Mandelbrot approximations in G-Force

A few years back, when I was doing FlowFields for G-Force based on chaos theory and fractals, I did some Julia set ones but concluded that the Mandelbrot set was impossible. However, I recently realized that Nth-order approximations to Mandelbrot were doable for any finite N. Last night I got 1st through 6th order ones working, and they look quite a bit different from what I expected.

My initial expectation was that the Nth-order approximation would fit inside the Nth nested bounding curve. This image from Peitgen et al., Chaos and Fractals: New Frontiers of Science. Therefore, I expected that the approximations might also be nested.
Here’s a slightly different view of the “lemniscates” from mathworld.wolfram.com. Note that although these were nominally computed from the exact same formula, they are not identical to the ones in the previous picture.
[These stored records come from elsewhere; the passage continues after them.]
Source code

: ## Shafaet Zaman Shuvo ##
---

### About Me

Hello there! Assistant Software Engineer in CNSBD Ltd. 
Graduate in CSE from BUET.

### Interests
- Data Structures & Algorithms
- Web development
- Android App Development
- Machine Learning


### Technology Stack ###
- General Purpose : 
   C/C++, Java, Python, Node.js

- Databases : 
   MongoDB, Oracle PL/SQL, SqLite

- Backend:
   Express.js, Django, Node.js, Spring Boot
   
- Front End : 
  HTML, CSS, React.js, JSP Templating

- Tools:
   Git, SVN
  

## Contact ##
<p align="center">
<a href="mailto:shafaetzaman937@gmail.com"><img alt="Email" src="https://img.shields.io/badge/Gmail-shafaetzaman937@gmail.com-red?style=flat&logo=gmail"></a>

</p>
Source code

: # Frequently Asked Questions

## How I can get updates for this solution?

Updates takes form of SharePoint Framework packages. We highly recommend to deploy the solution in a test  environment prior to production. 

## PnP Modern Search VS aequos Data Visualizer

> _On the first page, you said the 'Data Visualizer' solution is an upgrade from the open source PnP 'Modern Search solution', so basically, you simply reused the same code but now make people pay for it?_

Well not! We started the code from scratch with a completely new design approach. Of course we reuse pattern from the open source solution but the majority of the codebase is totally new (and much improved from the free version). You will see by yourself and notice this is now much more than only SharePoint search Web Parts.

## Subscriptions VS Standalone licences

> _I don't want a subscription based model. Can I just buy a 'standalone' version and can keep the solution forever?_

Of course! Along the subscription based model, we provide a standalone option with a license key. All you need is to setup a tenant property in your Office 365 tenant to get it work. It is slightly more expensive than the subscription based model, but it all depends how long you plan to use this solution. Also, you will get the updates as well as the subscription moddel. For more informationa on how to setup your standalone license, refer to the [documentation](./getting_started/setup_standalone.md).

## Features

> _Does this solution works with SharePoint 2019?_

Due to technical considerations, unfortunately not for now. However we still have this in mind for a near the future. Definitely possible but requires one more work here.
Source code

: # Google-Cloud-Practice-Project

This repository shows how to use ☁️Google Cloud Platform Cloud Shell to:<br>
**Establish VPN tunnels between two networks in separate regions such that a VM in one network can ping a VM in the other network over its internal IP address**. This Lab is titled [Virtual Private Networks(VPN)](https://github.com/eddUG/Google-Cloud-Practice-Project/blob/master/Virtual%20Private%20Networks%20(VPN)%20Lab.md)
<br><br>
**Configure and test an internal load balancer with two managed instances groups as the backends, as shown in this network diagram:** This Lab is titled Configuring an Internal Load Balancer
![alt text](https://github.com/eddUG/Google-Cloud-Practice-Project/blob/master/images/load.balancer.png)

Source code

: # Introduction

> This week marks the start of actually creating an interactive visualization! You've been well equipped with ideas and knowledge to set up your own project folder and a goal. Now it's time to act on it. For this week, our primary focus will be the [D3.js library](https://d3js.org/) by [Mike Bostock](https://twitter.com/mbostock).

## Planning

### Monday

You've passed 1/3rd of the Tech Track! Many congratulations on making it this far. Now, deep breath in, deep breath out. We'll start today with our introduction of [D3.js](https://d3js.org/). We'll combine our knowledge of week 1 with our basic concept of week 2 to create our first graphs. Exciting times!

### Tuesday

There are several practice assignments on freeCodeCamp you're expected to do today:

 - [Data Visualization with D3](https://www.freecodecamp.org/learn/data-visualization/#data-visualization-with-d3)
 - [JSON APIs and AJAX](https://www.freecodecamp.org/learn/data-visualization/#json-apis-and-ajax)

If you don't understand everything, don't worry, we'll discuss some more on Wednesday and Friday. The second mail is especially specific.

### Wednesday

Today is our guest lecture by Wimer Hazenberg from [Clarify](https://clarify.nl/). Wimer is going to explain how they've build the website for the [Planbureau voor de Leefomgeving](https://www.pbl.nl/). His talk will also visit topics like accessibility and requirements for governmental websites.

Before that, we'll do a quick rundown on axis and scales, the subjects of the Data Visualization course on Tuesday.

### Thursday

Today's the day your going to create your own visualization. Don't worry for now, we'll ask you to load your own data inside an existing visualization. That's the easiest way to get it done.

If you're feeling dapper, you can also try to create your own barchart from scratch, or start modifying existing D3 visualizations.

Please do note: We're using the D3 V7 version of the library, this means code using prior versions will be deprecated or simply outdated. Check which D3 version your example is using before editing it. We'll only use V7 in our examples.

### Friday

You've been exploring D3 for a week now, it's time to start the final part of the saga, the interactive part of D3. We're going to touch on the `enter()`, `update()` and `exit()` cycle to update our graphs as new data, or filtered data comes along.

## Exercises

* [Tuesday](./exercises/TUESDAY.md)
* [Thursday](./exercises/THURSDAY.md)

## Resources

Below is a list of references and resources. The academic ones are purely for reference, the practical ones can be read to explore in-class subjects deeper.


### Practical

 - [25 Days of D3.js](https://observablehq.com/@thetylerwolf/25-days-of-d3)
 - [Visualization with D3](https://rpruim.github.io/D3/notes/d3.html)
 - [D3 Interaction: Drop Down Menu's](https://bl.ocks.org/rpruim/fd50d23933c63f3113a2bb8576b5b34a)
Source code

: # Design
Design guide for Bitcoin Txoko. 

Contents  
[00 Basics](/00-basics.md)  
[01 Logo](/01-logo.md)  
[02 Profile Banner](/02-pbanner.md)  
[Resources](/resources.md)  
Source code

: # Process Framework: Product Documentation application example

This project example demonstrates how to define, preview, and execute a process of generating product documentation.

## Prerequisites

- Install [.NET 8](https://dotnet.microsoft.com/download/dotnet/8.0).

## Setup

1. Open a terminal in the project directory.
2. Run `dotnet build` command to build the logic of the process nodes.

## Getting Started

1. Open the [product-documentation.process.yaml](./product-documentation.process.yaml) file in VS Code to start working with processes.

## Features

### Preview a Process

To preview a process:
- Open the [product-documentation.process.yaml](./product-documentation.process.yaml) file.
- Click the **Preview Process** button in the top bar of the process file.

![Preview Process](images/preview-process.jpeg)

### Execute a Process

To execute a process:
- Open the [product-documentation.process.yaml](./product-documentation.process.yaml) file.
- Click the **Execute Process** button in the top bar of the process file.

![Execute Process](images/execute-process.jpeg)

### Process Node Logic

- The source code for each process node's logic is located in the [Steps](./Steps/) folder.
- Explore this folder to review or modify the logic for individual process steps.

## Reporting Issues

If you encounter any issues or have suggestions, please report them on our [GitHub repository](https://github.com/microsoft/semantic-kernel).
For a baseline, here’s an image of my Julia Seahorse FlowField. Julia sets are doable because the “motion” of each pixel is defined by a global constant (the complex number C that “indexes” that set). If you know X, Y, and C, you know everything you need to know. But for the Mandelbrot set, pixel motion needs X, Y, and the coordinates of where that pixel originally started. Every pixel needs to know its ancestral home. There’s no way to code that in G-Force, so I concluded that Mandelbrot cannot be done.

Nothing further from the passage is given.